ABOUT THIS EXERCISE
Every entry in the data that follows should come back exactly, pictures aside.

++++++

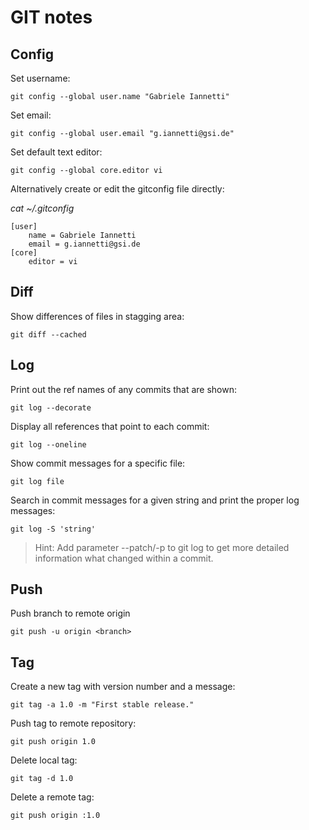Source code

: # GIT notes

## Config

Set username:
```
git config --global user.name "Gabriele Iannetti"
```

Set email:
```
git config --global user.email "g.iannetti@gsi.de"
```

Set default text editor:
```
git config --global core.editor vi
```

Alternatively create or edit the gitconfig file directly:

_cat ~/.gitconfig_

```
[user]
	name = Gabriele Iannetti
	email = g.iannetti@gsi.de
[core]
	editor = vi
```

## Diff

Show differences of files in stagging area:
```
git diff --cached
```

## Log

Print out the ref names of any commits that are shown:
```
git log --decorate
```

Display all references that point to each commit:
```
git log --oneline
```

Show commit messages for a specific file:
```
git log file
```

Search in commit messages for a given string and print the proper log messages:
```
git log -S 'string'
```

> Hint: Add parameter --patch/-p to git log to get more detailed information what changed within a commit.


## Push

Push branch to remote origin
```
git push -u origin <branch>
```

## Tag

Create a new tag with version number and a message:
```
git tag -a 1.0 -m "First stable release."
```

Push tag to remote repository:
```
git push origin 1.0
```

Delete local tag:
```
git tag -d 1.0
```

Delete a remote tag:
```
git push origin :1.0
```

++++++

WRITTEN SOLUTION
Source code

: # GIT notes

## Config

Set username:
```
git config --global user.name "Gabriele Iannetti"
```

Set email:
```
git config --global user.email "g.iannetti@gsi.de"
```

Set default text editor:
```
git config --global core.editor vi
```

Alternatively create or edit the gitconfig file directly:

_cat ~/.gitconfig_

```
[user]
	name = Gabriele Iannetti
	email = g.iannetti@gsi.de
[core]
	editor = vi
```

## Diff

Show differences of files in stagging area:
```
git diff --cached
```

## Log

Print out the ref names of any commits that are shown:
```
git log --decorate
```

Display all references that point to each commit:
```
git log --oneline
```

Show commit messages for a specific file:
```
git log file
```

Search in commit messages for a given string and print the proper log messages:
```
git log -S 'string'
```

> Hint: Add parameter --patch/-p to git log to get more detailed information what changed within a commit.


## Push

Push branch to remote origin
```
git push -u origin <branch>
```

## Tag

Create a new tag with version number and a message:
```
git tag -a 1.0 -m "First stable release."
```

Push tag to remote repository:
```
git push origin 1.0
```

Delete local tag:
```
git tag -d 1.0
```

Delete a remote tag:
```
git push origin :1.0
```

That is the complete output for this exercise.